Exercise brief
An exact copy is needed of the lines in the entries below from the line with "- [Sebastian Voigt](https://github.com/VoigtSebastian)" up to and including the line with "[[Back to Model", and of nothing else. Leave the pictures out.

Listed entries
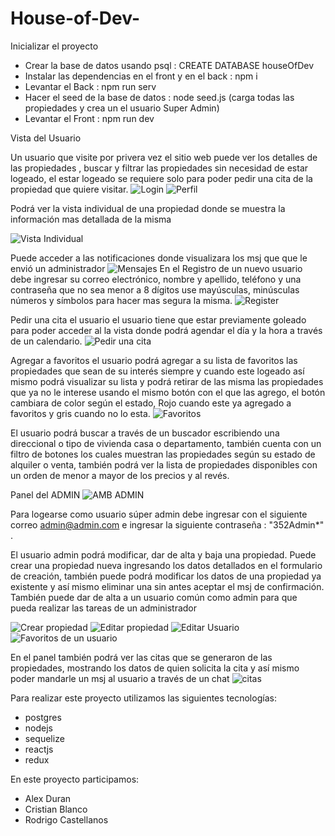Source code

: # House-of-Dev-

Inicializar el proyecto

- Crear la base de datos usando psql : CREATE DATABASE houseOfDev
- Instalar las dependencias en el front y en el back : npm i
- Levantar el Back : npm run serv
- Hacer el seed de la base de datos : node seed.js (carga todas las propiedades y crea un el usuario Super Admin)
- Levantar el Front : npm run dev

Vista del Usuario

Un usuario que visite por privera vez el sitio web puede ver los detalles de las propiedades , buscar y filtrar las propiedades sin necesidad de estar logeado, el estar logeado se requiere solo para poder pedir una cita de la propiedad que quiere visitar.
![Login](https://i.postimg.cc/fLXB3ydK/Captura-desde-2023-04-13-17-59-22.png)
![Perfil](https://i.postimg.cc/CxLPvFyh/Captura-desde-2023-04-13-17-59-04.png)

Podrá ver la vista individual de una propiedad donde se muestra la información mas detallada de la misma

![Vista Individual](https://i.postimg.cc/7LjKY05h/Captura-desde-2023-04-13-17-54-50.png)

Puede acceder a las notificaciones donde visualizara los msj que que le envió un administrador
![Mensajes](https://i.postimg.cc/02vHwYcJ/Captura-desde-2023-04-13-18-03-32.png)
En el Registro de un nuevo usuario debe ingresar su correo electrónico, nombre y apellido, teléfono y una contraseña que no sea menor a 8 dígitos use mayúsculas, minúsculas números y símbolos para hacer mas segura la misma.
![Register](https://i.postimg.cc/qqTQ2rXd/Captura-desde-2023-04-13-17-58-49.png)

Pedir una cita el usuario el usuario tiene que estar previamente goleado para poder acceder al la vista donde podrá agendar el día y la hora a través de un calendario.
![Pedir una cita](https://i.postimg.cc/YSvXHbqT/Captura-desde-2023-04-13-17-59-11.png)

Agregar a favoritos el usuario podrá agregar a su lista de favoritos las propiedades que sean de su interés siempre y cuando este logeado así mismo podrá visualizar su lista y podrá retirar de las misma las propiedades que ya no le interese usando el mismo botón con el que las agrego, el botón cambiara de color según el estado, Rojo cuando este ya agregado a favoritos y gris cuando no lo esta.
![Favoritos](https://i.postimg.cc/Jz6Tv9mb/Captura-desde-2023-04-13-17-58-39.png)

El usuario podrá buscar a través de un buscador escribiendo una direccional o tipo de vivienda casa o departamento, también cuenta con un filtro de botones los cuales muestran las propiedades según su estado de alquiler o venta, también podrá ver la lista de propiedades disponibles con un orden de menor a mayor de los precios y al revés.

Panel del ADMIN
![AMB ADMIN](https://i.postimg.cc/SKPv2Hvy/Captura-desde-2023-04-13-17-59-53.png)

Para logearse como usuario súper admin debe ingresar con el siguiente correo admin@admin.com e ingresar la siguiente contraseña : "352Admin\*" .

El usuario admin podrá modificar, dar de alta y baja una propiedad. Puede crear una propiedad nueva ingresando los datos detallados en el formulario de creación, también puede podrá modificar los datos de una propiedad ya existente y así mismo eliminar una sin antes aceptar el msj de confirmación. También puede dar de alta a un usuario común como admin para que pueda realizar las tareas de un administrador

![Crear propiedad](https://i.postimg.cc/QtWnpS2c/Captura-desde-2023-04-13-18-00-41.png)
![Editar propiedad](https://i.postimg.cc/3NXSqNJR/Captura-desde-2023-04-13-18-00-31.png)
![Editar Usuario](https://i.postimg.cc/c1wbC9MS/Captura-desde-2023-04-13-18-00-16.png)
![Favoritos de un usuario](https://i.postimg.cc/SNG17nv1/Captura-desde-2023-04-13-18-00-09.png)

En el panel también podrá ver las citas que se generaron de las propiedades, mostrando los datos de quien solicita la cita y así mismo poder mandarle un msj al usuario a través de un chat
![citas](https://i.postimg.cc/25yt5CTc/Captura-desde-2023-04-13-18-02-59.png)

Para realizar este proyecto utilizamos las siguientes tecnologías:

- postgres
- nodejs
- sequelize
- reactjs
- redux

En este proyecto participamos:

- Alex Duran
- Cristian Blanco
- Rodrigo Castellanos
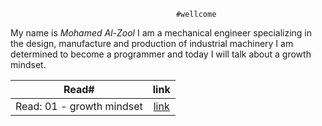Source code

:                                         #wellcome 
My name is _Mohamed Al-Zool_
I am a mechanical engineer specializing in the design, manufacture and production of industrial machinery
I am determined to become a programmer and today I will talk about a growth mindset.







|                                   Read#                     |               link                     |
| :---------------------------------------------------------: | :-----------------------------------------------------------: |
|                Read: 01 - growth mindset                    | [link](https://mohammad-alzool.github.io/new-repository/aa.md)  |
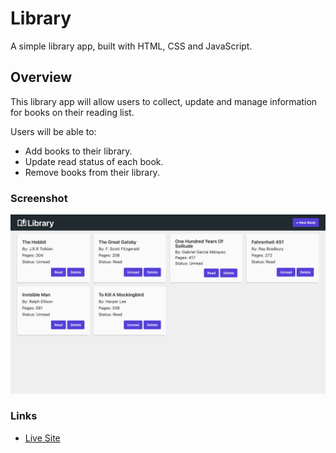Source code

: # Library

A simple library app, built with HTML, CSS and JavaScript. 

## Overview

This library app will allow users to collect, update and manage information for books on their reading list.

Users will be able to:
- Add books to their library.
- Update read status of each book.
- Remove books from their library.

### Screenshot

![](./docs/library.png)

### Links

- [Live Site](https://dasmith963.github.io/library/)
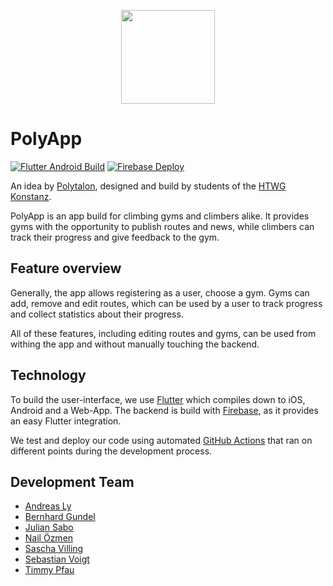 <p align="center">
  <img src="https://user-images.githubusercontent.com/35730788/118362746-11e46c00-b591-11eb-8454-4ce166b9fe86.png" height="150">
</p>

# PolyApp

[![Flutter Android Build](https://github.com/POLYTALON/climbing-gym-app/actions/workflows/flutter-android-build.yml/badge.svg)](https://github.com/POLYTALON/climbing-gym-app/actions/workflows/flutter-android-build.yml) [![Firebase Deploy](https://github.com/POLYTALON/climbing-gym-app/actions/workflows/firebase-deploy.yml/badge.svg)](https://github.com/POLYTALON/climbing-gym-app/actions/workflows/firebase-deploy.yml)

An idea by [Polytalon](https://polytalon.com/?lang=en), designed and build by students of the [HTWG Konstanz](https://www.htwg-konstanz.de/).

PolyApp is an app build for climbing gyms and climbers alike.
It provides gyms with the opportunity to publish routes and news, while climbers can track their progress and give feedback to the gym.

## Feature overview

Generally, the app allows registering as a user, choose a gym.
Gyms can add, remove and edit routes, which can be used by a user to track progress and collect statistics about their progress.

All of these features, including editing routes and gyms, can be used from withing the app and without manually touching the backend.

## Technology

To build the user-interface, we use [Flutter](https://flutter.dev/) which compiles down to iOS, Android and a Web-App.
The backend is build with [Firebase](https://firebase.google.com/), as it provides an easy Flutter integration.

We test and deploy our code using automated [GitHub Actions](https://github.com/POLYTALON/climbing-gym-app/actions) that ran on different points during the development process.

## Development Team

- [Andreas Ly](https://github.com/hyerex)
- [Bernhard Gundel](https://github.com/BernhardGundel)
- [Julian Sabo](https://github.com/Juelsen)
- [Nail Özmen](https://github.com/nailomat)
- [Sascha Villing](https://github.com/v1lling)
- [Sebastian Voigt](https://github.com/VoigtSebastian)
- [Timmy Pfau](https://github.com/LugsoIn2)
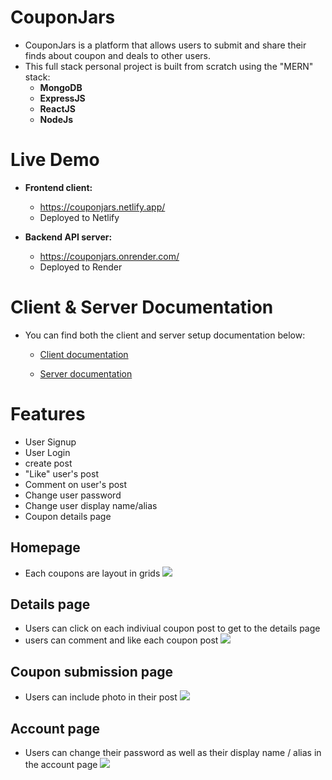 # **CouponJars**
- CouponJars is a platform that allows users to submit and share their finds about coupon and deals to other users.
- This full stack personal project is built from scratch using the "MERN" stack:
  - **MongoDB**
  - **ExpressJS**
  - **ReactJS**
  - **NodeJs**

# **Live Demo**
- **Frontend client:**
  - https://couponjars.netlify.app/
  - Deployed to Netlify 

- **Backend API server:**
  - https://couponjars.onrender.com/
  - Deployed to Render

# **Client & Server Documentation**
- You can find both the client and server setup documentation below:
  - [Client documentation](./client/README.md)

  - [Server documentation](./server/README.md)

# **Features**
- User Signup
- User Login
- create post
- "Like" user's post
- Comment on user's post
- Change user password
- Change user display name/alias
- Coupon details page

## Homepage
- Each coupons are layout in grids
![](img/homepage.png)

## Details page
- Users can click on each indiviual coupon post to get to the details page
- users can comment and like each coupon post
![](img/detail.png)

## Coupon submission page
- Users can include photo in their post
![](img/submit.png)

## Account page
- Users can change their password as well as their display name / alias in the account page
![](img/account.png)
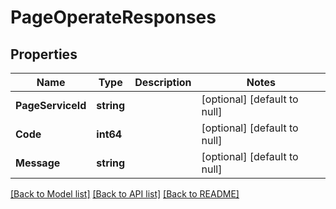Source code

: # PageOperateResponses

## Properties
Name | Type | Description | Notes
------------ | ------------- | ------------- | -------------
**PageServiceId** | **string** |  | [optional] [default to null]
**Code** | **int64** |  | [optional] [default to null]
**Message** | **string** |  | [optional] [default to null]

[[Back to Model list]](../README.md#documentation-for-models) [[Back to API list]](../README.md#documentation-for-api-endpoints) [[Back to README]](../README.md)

---

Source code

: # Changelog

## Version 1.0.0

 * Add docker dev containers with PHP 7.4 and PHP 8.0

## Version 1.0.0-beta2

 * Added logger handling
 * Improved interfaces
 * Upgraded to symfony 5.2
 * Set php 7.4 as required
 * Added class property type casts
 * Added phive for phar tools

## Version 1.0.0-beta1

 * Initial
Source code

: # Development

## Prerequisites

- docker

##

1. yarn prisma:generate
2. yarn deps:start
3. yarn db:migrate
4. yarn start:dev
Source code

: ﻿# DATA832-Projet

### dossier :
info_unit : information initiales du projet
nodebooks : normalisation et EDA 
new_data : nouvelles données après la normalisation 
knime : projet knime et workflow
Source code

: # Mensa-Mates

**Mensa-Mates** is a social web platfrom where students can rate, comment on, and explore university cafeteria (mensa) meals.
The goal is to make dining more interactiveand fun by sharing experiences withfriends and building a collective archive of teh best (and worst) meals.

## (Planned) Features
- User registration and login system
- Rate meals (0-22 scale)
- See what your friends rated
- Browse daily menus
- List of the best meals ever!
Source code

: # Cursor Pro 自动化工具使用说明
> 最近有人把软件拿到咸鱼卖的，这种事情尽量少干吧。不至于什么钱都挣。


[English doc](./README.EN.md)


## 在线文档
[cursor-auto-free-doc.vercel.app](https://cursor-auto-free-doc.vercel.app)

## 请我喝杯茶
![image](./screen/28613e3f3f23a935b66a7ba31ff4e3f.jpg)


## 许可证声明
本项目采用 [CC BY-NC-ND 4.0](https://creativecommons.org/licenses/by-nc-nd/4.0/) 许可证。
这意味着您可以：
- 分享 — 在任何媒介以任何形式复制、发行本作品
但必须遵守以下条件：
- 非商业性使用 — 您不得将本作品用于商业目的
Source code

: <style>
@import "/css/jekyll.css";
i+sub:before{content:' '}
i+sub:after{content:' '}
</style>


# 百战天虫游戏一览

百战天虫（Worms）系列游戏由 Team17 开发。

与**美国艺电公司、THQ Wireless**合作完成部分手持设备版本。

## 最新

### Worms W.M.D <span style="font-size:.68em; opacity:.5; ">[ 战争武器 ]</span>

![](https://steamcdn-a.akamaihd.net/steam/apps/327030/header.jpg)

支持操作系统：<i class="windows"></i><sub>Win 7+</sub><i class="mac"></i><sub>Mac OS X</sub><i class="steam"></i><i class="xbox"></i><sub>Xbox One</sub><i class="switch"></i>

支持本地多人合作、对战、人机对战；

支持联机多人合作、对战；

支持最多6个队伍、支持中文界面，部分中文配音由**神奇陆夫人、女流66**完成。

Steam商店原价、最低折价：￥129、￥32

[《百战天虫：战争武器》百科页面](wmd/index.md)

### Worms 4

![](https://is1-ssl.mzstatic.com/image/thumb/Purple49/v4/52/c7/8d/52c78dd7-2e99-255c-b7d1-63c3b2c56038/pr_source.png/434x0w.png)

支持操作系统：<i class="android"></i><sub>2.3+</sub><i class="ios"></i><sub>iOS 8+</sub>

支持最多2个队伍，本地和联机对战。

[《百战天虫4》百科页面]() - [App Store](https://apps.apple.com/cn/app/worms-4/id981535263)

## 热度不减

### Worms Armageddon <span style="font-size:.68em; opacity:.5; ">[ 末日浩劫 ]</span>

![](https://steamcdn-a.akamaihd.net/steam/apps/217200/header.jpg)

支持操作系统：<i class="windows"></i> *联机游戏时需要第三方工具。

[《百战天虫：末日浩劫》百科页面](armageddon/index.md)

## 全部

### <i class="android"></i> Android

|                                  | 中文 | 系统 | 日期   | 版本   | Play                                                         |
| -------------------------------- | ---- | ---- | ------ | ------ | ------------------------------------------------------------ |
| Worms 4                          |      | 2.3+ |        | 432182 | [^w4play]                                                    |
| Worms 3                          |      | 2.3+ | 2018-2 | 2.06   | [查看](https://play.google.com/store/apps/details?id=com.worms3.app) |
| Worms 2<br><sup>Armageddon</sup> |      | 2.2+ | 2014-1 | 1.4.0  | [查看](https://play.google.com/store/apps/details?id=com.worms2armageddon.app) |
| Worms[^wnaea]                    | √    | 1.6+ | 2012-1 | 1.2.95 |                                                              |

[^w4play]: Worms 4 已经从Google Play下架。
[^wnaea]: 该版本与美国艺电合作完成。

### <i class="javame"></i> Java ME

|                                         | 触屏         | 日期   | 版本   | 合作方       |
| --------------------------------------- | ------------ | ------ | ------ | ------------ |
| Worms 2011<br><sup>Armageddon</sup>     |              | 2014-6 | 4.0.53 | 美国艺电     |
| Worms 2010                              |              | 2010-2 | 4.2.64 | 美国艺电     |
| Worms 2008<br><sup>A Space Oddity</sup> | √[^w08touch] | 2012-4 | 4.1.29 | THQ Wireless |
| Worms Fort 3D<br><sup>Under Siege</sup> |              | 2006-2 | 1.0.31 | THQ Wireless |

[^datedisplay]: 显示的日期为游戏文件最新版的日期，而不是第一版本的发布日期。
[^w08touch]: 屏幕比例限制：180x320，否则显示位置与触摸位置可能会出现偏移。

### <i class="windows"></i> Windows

Response to the exercise
- [Sebastian Voigt](https://github.com/VoigtSebastian)
- [Timmy Pfau](https://github.com/LugsoIn2)
 # **CouponJars**
- CouponJars is a platform that allows users to submit and share their finds about coupon and deals to other users.
- This full stack personal project is built from scratch using the "MERN" stack:
  - **MongoDB**
  - **ExpressJS**
  - **ReactJS**
  - **NodeJs**

# **Live Demo**
- **Frontend client:**
  - https://couponjars.netlify.app/
  - Deployed to Netlify 

- **Backend API server:**
  - https://couponjars.onrender.com/
  - Deployed to Render

# **Client & Server Documentation**
- You can find both the client and server setup documentation below:
  - [Client documentation](./client/README.md)

  - [Server documentation](./server/README.md)

# **Features**
- User Signup
- User Login
- create post
- "Like" user's post
- Comment on user's post
- Change user password
- Change user display name/alias
- Coupon details page

## Homepage
- Each coupons are layout in grids
![](img/homepage.png)

## Details page
- Users can click on each indiviual coupon post to get to the details page
- users can comment and like each coupon post
![](img/detail.png)

## Coupon submission page
- Users can include photo in their post
![](img/submit.png)

## Account page
- Users can change their password as well as their display name / alias in the account page
![](img/account.png)
Source code

: # PageOperateResponses

## Properties
Name | Type | Description | Notes
------------ | ------------- | ------------- | -------------
**PageServiceId** | **string** |  | [optional] [default to null]
**Code** | **int64** |  | [optional] [default to null]
**Message** | **string** |  | [optional] [default to null]

[[Back to Model list]](../README.md#documentation-for-models) [[Back to API list]](../README.md#documentation-for-api-endpoints) [[Back to README]](../README.md)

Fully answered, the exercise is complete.